Task prompt — Reproduce the data that follows in its entirety, character for character.

Exercise data —
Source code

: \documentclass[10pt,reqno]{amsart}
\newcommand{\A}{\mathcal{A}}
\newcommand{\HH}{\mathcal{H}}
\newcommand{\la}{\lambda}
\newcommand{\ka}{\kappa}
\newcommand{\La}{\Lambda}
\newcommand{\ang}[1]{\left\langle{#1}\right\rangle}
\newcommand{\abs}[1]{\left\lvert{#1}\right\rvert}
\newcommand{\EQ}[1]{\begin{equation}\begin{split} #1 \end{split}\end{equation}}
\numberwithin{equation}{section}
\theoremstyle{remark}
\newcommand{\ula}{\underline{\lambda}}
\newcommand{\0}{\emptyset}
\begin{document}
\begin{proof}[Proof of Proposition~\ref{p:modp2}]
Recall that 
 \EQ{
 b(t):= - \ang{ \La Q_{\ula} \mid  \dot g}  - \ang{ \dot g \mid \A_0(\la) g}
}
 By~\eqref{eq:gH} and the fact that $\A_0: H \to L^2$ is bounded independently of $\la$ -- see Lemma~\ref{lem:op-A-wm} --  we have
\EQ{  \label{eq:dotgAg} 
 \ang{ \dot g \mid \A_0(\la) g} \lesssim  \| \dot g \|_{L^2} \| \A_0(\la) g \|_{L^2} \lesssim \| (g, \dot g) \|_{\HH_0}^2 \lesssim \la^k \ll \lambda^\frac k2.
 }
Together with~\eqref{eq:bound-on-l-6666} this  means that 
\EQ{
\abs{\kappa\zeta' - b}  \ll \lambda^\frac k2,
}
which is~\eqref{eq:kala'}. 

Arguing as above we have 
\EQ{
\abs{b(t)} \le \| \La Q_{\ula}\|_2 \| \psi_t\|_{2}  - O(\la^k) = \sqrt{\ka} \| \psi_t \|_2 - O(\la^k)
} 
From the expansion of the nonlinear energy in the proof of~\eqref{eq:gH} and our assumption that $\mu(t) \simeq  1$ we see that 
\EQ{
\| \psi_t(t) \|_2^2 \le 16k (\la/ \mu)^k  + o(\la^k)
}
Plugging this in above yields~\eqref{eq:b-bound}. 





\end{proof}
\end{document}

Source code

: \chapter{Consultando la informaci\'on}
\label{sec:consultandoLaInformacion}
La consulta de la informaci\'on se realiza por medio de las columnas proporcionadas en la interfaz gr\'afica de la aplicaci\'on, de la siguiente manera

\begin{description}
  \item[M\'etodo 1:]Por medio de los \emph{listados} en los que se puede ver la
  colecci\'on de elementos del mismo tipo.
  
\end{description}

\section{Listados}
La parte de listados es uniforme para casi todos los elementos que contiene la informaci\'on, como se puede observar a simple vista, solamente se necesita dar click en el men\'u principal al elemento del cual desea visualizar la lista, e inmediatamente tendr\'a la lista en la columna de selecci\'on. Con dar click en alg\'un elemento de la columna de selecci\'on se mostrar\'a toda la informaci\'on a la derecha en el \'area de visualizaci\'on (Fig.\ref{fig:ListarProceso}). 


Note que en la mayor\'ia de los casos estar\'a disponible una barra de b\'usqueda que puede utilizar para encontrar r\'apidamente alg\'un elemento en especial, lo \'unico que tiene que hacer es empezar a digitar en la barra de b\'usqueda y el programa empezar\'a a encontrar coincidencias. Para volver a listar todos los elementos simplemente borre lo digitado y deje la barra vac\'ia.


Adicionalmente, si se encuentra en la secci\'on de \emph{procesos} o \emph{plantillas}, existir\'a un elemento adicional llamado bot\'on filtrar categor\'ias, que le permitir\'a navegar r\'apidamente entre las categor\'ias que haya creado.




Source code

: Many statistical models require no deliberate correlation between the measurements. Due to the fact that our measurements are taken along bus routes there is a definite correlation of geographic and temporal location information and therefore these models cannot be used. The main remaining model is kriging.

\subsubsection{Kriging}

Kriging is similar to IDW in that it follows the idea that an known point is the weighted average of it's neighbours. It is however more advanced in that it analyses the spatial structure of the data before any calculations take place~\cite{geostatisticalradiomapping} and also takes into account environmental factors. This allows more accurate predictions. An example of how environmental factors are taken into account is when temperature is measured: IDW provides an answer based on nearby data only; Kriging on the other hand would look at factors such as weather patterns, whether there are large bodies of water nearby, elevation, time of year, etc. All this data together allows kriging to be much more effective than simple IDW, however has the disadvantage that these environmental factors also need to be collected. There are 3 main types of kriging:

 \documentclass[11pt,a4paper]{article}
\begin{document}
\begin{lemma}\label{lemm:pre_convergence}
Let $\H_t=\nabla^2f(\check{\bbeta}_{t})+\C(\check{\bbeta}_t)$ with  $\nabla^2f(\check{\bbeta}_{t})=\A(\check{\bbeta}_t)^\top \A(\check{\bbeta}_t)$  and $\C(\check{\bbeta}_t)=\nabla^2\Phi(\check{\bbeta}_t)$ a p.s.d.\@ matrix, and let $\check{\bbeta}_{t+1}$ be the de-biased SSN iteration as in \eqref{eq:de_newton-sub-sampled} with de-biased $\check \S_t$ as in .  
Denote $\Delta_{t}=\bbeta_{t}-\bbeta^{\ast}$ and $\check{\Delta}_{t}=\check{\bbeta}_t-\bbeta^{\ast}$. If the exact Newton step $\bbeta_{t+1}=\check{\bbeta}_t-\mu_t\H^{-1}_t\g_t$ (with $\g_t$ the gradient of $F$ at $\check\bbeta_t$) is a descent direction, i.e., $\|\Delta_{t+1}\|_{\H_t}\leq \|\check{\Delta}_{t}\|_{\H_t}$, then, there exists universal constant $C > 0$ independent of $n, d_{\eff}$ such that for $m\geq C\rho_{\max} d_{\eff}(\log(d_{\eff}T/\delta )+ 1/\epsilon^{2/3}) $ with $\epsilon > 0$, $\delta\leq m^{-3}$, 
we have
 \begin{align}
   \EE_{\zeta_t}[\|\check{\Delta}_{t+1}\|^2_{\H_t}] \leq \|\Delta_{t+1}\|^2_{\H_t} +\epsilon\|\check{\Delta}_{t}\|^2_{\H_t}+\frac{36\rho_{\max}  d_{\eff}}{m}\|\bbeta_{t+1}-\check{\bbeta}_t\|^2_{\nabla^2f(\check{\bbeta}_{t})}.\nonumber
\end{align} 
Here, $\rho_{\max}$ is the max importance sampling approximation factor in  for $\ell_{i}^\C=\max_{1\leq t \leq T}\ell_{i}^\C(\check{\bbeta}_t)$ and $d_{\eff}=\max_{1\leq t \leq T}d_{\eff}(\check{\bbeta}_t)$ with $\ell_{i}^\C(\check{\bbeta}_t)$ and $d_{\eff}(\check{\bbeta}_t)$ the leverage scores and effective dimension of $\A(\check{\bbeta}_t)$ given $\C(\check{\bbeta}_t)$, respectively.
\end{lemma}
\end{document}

Output of the task —
Source code

: \documentclass[10pt,reqno]{amsart}
\newcommand{\A}{\mathcal{A}}
\newcommand{\HH}{\mathcal{H}}
\newcommand{\la}{\lambda}
\newcommand{\ka}{\kappa}
\newcommand{\La}{\Lambda}
\newcommand{\ang}[1]{\left\langle{#1}\right\rangle}
\newcommand{\abs}[1]{\left\lvert{#1}\right\rvert}
\newcommand{\EQ}[1]{\begin{equation}\begin{split} #1 \end{split}\end{equation}}
\numberwithin{equation}{section}
\theoremstyle{remark}
\newcommand{\ula}{\underline{\lambda}}
\newcommand{\0}{\emptyset}
\begin{document}
\begin{proof}[Proof of Proposition~\ref{p:modp2}]
Recall that 
 \EQ{
 b(t):= - \ang{ \La Q_{\ula} \mid  \dot g}  - \ang{ \dot g \mid \A_0(\la) g}
}
 By~\eqref{eq:gH} and the fact that $\A_0: H \to L^2$ is bounded independently of $\la$ -- see Lemma~\ref{lem:op-A-wm} --  we have
\EQ{  \label{eq:dotgAg} 
 \ang{ \dot g \mid \A_0(\la) g} \lesssim  \| \dot g \|_{L^2} \| \A_0(\la) g \|_{L^2} \lesssim \| (g, \dot g) \|_{\HH_0}^2 \lesssim \la^k \ll \lambda^\frac k2.
 }
Together with~\eqref{eq:bound-on-l-6666} this  means that 
\EQ{
\abs{\kappa\zeta' - b}  \ll \lambda^\frac k2,
}
which is~\eqref{eq:kala'}. 

Arguing as above we have 
\EQ{
\abs{b(t)} \le \| \La Q_{\ula}\|_2 \| \psi_t\|_{2}  - O(\la^k) = \sqrt{\ka} \| \psi_t \|_2 - O(\la^k)
} 
From the expansion of the nonlinear energy in the proof of~\eqref{eq:gH} and our assumption that $\mu(t) \simeq  1$ we see that 
\EQ{
\| \psi_t(t) \|_2^2 \le 16k (\la/ \mu)^k  + o(\la^k)
}
Plugging this in above yields~\eqref{eq:b-bound}. 





\end{proof}
\end{document}

Source code

: \chapter{Consultando la informaci\'on}
\label{sec:consultandoLaInformacion}
La consulta de la informaci\'on se realiza por medio de las columnas proporcionadas en la interfaz gr\'afica de la aplicaci\'on, de la siguiente manera

\begin{description}
  \item[M\'etodo 1:]Por medio de los \emph{listados} en los que se puede ver la
  colecci\'on de elementos del mismo tipo.
  
\end{description}

\section{Listados}
La parte de listados es uniforme para casi todos los elementos que contiene la informaci\'on, como se puede observar a simple vista, solamente se necesita dar click en el men\'u principal al elemento del cual desea visualizar la lista, e inmediatamente tendr\'a la lista en la columna de selecci\'on. Con dar click en alg\'un elemento de la columna de selecci\'on se mostrar\'a toda la informaci\'on a la derecha en el \'area de visualizaci\'on (Fig.\ref{fig:ListarProceso}). 


Note que en la mayor\'ia de los casos estar\'a disponible una barra de b\'usqueda que puede utilizar para encontrar r\'apidamente alg\'un elemento en especial, lo \'unico que tiene que hacer es empezar a digitar en la barra de b\'usqueda y el programa empezar\'a a encontrar coincidencias. Para volver a listar todos los elementos simplemente borre lo digitado y deje la barra vac\'ia.


Adicionalmente, si se encuentra en la secci\'on de \emph{procesos} o \emph{plantillas}, existir\'a un elemento adicional llamado bot\'on filtrar categor\'ias, que le permitir\'a navegar r\'apidamente entre las categor\'ias que haya creado.




Source code

: Many statistical models require no deliberate correlation between the measurements. Due to the fact that our measurements are taken along bus routes there is a definite correlation of geographic and temporal location information and therefore these models cannot be used. The main remaining model is kriging.

\subsubsection{Kriging}

Kriging is similar to IDW in that it follows the idea that an known point is the weighted average of it's neighbours. It is however more advanced in that it analyses the spatial structure of the data before any calculations take place~\cite{geostatisticalradiomapping} and also takes into account environmental factors. This allows more accurate predictions. An example of how environmental factors are taken into account is when temperature is measured: IDW provides an answer based on nearby data only; Kriging on the other hand would look at factors such as weather patterns, whether there are large bodies of water nearby, elevation, time of year, etc. All this data together allows kriging to be much more effective than simple IDW, however has the disadvantage that these environmental factors also need to be collected. There are 3 main types of kriging:

 \documentclass[11pt,a4paper]{article}
\begin{document}
\begin{lemma}\label{lemm:pre_convergence}
Let $\H_t=\nabla^2f(\check{\bbeta}_{t})+\C(\check{\bbeta}_t)$ with  $\nabla^2f(\check{\bbeta}_{t})=\A(\check{\bbeta}_t)^\top \A(\check{\bbeta}_t)$  and $\C(\check{\bbeta}_t)=\nabla^2\Phi(\check{\bbeta}_t)$ a p.s.d.\@ matrix, and let $\check{\bbeta}_{t+1}$ be the de-biased SSN iteration as in \eqref{eq:de_newton-sub-sampled} with de-biased $\check \S_t$ as in .  
Denote $\Delta_{t}=\bbeta_{t}-\bbeta^{\ast}$ and $\check{\Delta}_{t}=\check{\bbeta}_t-\bbeta^{\ast}$. If the exact Newton step $\bbeta_{t+1}=\check{\bbeta}_t-\mu_t\H^{-1}_t\g_t$ (with $\g_t$ the gradient of $F$ at $\check\bbeta_t$) is a descent direction, i.e., $\|\Delta_{t+1}\|_{\H_t}\leq \|\check{\Delta}_{t}\|_{\H_t}$, then, there exists universal constant $C > 0$ independent of $n, d_{\eff}$ such that for $m\geq C\rho_{\max} d_{\eff}(\log(d_{\eff}T/\delta )+ 1/\epsilon^{2/3}) $ with $\epsilon > 0$, $\delta\leq m^{-3}$, 
we have
 \begin{align}
   \EE_{\zeta_t}[\|\check{\Delta}_{t+1}\|^2_{\H_t}] \leq \|\Delta_{t+1}\|^2_{\H_t} +\epsilon\|\check{\Delta}_{t}\|^2_{\H_t}+\frac{36\rho_{\max}  d_{\eff}}{m}\|\bbeta_{t+1}-\check{\bbeta}_t\|^2_{\nabla^2f(\check{\bbeta}_{t})}.\nonumber
\end{align} 
Here, $\rho_{\max}$ is the max importance sampling approximation factor in  for $\ell_{i}^\C=\max_{1\leq t \leq T}\ell_{i}^\C(\check{\bbeta}_t)$ and $d_{\eff}=\max_{1\leq t \leq T}d_{\eff}(\check{\bbeta}_t)$ with $\ell_{i}^\C(\check{\bbeta}_t)$ and $d_{\eff}(\check{\bbeta}_t)$ the leverage scores and effective dimension of $\A(\check{\bbeta}_t)$ given $\C(\check{\bbeta}_t)$, respectively.
\end{lemma}
\end{document}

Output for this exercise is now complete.